YOUR TASK: What appears from the first line of the records below through the line containing "A key tenet" must be reproduced verbatim.

MATERIAL FOR THIS TASK:
━━━━━━━━━━━━━━━━━━━━━━━━━━━━━━
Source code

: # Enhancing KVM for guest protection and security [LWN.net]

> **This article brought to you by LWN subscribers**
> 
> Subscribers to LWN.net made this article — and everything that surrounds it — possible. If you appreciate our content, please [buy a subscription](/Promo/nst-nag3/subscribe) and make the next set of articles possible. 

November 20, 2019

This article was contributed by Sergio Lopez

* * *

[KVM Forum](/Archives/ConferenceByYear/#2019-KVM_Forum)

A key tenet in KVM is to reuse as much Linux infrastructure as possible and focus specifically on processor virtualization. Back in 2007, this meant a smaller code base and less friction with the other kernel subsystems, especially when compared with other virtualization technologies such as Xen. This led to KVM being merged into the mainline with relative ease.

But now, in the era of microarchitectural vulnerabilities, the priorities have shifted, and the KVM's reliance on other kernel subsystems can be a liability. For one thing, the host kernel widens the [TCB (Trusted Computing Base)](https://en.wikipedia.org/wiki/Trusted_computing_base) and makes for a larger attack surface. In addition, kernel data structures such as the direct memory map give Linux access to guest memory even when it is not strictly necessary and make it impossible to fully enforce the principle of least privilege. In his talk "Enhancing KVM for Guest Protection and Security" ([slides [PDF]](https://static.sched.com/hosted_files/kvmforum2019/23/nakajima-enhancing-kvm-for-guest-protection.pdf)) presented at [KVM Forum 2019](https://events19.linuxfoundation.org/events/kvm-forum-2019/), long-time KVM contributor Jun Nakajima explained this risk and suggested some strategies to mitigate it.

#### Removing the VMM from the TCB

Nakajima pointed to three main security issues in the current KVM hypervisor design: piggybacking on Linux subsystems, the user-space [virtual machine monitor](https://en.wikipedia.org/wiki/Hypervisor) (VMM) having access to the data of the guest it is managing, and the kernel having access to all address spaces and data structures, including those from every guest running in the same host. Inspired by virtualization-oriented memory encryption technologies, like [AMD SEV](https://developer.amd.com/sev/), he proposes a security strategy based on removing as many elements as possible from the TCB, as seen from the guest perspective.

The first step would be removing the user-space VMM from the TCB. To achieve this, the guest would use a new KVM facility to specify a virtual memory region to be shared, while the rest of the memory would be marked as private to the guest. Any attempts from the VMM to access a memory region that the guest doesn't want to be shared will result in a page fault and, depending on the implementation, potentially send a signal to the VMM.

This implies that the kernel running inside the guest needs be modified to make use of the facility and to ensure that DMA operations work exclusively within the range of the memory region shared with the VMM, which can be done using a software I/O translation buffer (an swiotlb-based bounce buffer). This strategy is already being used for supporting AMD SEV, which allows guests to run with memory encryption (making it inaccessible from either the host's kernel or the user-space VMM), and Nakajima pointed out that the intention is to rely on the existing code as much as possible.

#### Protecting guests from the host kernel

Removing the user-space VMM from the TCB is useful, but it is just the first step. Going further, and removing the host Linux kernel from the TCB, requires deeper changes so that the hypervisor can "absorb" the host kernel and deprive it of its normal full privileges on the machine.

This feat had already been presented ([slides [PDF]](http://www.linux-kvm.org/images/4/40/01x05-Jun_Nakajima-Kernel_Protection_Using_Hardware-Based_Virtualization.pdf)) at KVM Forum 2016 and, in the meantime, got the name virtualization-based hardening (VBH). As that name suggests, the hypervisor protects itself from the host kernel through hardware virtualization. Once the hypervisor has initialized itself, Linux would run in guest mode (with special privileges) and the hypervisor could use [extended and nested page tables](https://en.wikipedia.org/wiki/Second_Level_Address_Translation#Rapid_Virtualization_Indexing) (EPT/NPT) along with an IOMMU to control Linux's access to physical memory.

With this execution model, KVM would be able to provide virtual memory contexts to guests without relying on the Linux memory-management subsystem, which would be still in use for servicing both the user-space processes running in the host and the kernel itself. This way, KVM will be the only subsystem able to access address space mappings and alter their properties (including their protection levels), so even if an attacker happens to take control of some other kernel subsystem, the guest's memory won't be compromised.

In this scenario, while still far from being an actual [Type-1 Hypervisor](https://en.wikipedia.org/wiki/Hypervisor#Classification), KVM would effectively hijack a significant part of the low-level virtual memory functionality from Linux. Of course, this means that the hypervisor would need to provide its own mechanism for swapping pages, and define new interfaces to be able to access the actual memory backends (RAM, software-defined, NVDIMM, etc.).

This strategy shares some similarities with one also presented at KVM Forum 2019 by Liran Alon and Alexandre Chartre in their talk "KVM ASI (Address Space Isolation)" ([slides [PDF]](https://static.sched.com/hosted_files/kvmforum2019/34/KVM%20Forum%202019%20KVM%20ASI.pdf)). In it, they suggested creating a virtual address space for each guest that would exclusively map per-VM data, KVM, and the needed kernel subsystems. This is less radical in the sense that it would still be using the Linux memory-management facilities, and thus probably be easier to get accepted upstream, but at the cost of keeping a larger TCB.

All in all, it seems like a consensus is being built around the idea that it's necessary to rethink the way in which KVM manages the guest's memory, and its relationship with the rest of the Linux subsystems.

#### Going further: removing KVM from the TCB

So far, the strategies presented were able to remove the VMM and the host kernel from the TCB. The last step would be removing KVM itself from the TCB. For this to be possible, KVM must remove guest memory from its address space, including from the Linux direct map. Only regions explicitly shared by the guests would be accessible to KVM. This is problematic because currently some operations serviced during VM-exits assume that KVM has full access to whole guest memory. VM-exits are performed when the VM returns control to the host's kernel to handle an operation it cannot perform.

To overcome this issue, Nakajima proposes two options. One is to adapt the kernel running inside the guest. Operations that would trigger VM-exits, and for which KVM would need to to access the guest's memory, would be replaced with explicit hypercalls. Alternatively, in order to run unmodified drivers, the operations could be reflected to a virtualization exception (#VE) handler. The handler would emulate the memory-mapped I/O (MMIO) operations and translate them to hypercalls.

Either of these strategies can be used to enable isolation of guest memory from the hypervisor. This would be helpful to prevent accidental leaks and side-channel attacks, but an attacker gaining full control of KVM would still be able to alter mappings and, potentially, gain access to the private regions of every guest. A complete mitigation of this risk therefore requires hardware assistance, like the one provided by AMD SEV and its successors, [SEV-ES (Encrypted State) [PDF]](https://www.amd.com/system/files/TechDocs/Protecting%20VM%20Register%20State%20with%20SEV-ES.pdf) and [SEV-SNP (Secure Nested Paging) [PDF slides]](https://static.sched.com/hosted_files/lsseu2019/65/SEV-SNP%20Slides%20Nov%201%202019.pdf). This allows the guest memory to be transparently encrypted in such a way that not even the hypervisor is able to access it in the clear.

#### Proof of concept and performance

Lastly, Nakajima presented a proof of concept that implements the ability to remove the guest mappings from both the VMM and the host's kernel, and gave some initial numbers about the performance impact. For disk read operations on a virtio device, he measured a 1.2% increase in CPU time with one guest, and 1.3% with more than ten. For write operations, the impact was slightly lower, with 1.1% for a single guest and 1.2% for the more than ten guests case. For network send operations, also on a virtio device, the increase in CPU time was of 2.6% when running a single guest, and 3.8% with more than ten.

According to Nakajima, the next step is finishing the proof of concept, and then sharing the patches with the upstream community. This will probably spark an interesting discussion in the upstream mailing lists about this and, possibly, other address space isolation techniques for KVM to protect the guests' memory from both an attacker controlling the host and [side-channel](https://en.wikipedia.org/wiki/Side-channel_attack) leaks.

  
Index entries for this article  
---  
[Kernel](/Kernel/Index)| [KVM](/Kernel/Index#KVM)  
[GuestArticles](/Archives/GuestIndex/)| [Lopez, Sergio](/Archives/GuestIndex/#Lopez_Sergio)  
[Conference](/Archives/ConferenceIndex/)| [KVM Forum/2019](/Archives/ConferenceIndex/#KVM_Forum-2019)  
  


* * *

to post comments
━━━━━━━━━━━━━━━━━━━━━━━━━━━━━━
TASK ANSWER:
Source code

: # Enhancing KVM for guest protection and security [LWN.net]

> **This article brought to you by LWN subscribers**
> 
> Subscribers to LWN.net made this article — and everything that surrounds it — possible. If you appreciate our content, please [buy a subscription](/Promo/nst-nag3/subscribe) and make the next set of articles possible. 

November 20, 2019

This article was contributed by Sergio Lopez

* * *

[KVM Forum](/Archives/ConferenceByYear/#2019-KVM_Forum)

A key tenet in KVM is to reuse as much Linux infrastructure as possible and focus specifically on processor virtualization. Back in 2007, this meant a smaller code base and less friction with the other kernel subsystems, especially when compared with other virtualization technologies such as Xen. This led to KVM being merged into the mainline with relative ease.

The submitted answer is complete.